Reproduce every line of the data, exactly and without its pictures.

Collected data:
++++++++++++++++++++
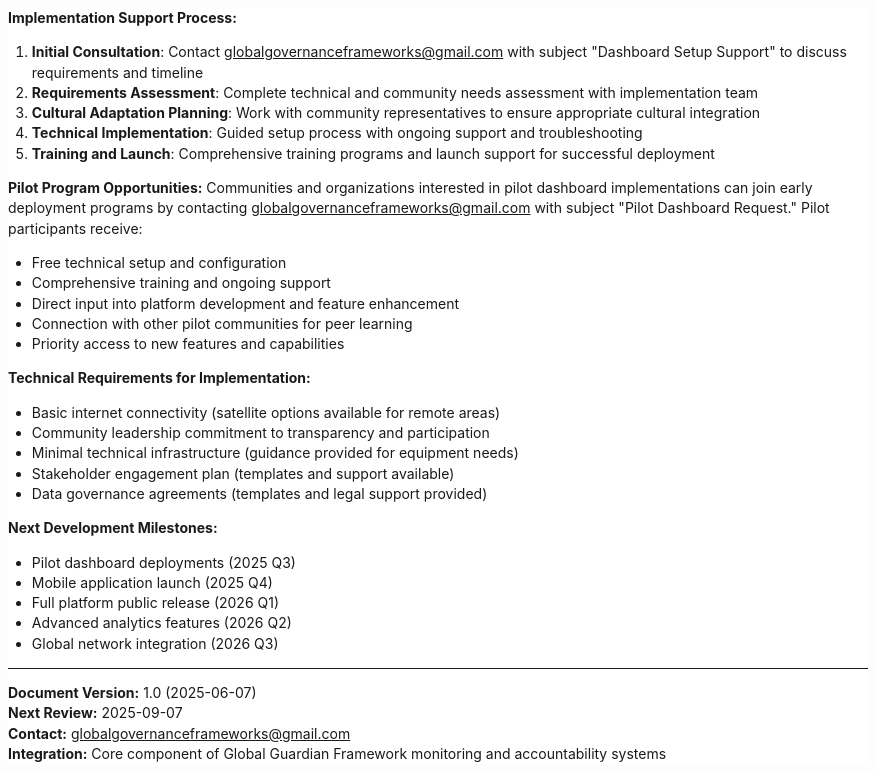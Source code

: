 **Implementation Support Process:**
1. **Initial Consultation**: Contact globalgovernanceframeworks@gmail.com with subject "Dashboard Setup Support" to discuss requirements and timeline
2. **Requirements Assessment**: Complete technical and community needs assessment with implementation team
3. **Cultural Adaptation Planning**: Work with community representatives to ensure appropriate cultural integration
4. **Technical Implementation**: Guided setup process with ongoing support and troubleshooting
5. **Training and Launch**: Comprehensive training programs and launch support for successful deployment

**Pilot Program Opportunities:**
Communities and organizations interested in pilot dashboard implementations can join early deployment programs by contacting globalgovernanceframeworks@gmail.com with subject "Pilot Dashboard Request." Pilot participants receive:
- Free technical setup and configuration
- Comprehensive training and ongoing support
- Direct input into platform development and feature enhancement
- Connection with other pilot communities for peer learning
- Priority access to new features and capabilities

**Technical Requirements for Implementation:**
- Basic internet connectivity (satellite options available for remote areas)
- Community leadership commitment to transparency and participation
- Minimal technical infrastructure (guidance provided for equipment needs)
- Stakeholder engagement plan (templates and support available)
- Data governance agreements (templates and legal support provided)

**Next Development Milestones:**
- Pilot dashboard deployments (2025 Q3)
- Mobile application launch (2025 Q4)
- Full platform public release (2026 Q1)
- Advanced analytics features (2026 Q2)
- Global network integration (2026 Q3)

---

**Document Version:** 1.0 (2025-06-07)  
**Next Review:** 2025-09-07  
**Contact:** globalgovernanceframeworks@gmail.com  
**Integration:** Core component of Global Guardian Framework monitoring and accountability systems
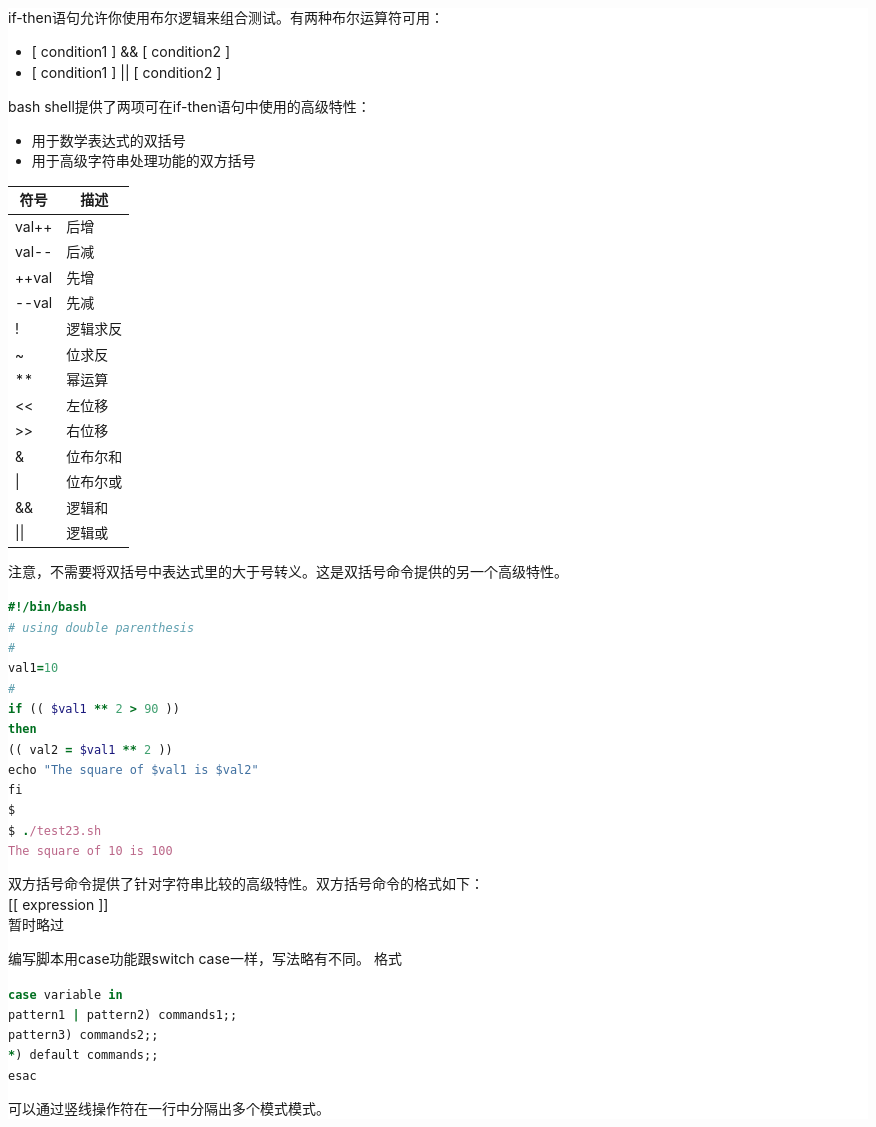 

if-then语句允许你使用布尔逻辑来组合测试。有两种布尔运算符可用： 
- [ condition1 ] && [ condition2 ] 
- [ condition1 ] || [ condition2 ]

bash shell提供了两项可在if-then语句中使用的高级特性： 
- 用于数学表达式的双括号 
- 用于高级字符串处理功能的双方括号

符号    |   描述    |
---     |---    |
val++ | 后增 
val-- | 后减 
++val | 先增 
--val | 先减 
! | 逻辑求反 
~ | 位求反 
** | 幂运算 
<< | 左位移 
\>> | 右位移 
&  |位布尔和 
\|  | 位布尔或 
&& | 逻辑和 
\|\| | 逻辑或


注意，不需要将双括号中表达式里的大于号转义。这是双括号命令提供的另一个高级特性。
```ruby
#!/bin/bash 
# using double parenthesis 
# 
val1=10 
# 
if (( $val1 ** 2 > 90 )) 
then    
(( val2 = $val1 ** 2 ))    
echo "The square of $val1 is $val2" 
fi 
$  
$ ./test23.sh 
The square of 10 is 100 
```

双方括号命令提供了针对字符串比较的高级特性。双方括号命令的格式如下：    
[[ expression ]]    
暂时略过

编写脚本用case功能跟switch case一样，写法略有不同。
格式
```ruby
case variable in 
pattern1 | pattern2) commands1;; 
pattern3) commands2;; 
*) default commands;; 
esac
```
可以通过竖线操作符在一行中分隔出多个模式模式。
++++++++++++++++++++
[Task answer]
Source code

: **Implementation Support Process:**
1. **Initial Consultation**: Contact globalgovernanceframeworks@gmail.com with subject "Dashboard Setup Support" to discuss requirements and timeline
2. **Requirements Assessment**: Complete technical and community needs assessment with implementation team
3. **Cultural Adaptation Planning**: Work with community representatives to ensure appropriate cultural integration
4. **Technical Implementation**: Guided setup process with ongoing support and troubleshooting
5. **Training and Launch**: Comprehensive training programs and launch support for successful deployment

**Pilot Program Opportunities:**
Communities and organizations interested in pilot dashboard implementations can join early deployment programs by contacting globalgovernanceframeworks@gmail.com with subject "Pilot Dashboard Request." Pilot participants receive:
- Free technical setup and configuration
- Comprehensive training and ongoing support
- Direct input into platform development and feature enhancement
- Connection with other pilot communities for peer learning
- Priority access to new features and capabilities

**Technical Requirements for Implementation:**
- Basic internet connectivity (satellite options available for remote areas)
- Community leadership commitment to transparency and participation
- Minimal technical infrastructure (guidance provided for equipment needs)
- Stakeholder engagement plan (templates and support available)
- Data governance agreements (templates and legal support provided)

**Next Development Milestones:**
- Pilot dashboard deployments (2025 Q3)
- Mobile application launch (2025 Q4)
- Full platform public release (2026 Q1)
- Advanced analytics features (2026 Q2)
- Global network integration (2026 Q3)

---

**Document Version:** 1.0 (2025-06-07)  
**Next Review:** 2025-09-07  
**Contact:** globalgovernanceframeworks@gmail.com  
**Integration:** Core component of Global Guardian Framework monitoring and accountability systems

if-then语句允许你使用布尔逻辑来组合测试。有两种布尔运算符可用： 
- [ condition1 ] && [ condition2 ] 
- [ condition1 ] || [ condition2 ]

bash shell提供了两项可在if-then语句中使用的高级特性： 
- 用于数学表达式的双括号 
- 用于高级字符串处理功能的双方括号

符号    |   描述    |
---     |---    |
val++ | 后增 
val-- | 后减 
++val | 先增 
--val | 先减 
! | 逻辑求反 
~ | 位求反 
** | 幂运算 
<< | 左位移 
\>> | 右位移 
&  |位布尔和 
\|  | 位布尔或 
&& | 逻辑和 
\|\| | 逻辑或


注意，不需要将双括号中表达式里的大于号转义。这是双括号命令提供的另一个高级特性。
```ruby
#!/bin/bash 
# using double parenthesis 
# 
val1=10 
# 
if (( $val1 ** 2 > 90 )) 
then    
(( val2 = $val1 ** 2 ))    
echo "The square of $val1 is $val2" 
fi 
$  
$ ./test23.sh 
The square of 10 is 100 
```

双方括号命令提供了针对字符串比较的高级特性。双方括号命令的格式如下：    
[[ expression ]]    
暂时略过

编写脚本用case功能跟switch case一样，写法略有不同。
格式
```ruby
case variable in 
pattern1 | pattern2) commands1;; 
pattern3) commands2;; 
*) default commands;; 
esac
```
可以通过竖线操作符在一行中分隔出多个模式模式。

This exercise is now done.